(SUPPLIED RECORDS Opens)

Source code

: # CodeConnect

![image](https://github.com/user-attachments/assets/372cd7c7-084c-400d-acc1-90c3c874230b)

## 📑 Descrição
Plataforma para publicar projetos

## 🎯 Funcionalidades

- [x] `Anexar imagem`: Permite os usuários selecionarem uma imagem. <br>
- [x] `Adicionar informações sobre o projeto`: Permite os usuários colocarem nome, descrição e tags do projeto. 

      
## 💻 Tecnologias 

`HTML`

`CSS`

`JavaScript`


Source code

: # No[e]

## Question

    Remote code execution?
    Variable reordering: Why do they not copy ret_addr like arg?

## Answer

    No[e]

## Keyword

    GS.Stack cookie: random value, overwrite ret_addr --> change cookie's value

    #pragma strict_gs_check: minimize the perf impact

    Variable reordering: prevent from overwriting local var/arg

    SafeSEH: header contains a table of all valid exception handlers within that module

(SUPPLIED RECORDS Closes)
(SUPPLIED RECORDS Opens)

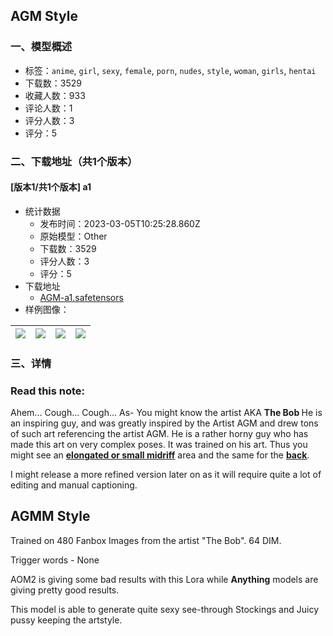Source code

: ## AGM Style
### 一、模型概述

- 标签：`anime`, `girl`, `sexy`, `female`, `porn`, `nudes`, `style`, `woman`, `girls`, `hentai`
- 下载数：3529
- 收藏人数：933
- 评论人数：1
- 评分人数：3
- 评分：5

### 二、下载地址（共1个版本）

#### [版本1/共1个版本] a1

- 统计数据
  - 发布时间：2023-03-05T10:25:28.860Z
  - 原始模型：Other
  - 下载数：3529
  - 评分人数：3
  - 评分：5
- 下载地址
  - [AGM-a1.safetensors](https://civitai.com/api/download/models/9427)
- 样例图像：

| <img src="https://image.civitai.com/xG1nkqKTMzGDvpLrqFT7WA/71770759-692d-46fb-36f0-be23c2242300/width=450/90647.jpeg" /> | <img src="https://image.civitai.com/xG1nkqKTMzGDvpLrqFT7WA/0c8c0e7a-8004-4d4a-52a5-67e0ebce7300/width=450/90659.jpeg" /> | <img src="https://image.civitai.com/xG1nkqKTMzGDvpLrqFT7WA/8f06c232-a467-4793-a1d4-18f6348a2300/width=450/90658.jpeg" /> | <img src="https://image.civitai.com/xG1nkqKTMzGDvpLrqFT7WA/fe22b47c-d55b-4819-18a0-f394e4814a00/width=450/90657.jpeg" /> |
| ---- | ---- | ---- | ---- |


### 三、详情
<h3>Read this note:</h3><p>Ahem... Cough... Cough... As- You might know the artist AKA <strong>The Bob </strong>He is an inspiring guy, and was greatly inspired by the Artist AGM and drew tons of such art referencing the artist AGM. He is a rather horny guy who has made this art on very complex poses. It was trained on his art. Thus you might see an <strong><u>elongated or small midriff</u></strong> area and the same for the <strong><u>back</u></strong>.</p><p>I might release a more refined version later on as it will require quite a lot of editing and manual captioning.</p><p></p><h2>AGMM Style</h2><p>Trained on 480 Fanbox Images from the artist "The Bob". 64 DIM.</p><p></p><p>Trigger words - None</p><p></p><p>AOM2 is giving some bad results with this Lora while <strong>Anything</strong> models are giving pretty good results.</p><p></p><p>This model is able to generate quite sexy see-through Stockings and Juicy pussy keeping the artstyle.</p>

(SUPPLIED RECORDS Closes)

Could you repeat exactly the lines above from the line with "Variable reordering: prevent" up to and including the line with "SafeSEH: header contains", and only those?

    Variable reordering: prevent from overwriting local var/arg

    SafeSEH: header contains a table of all valid exception handlers within that module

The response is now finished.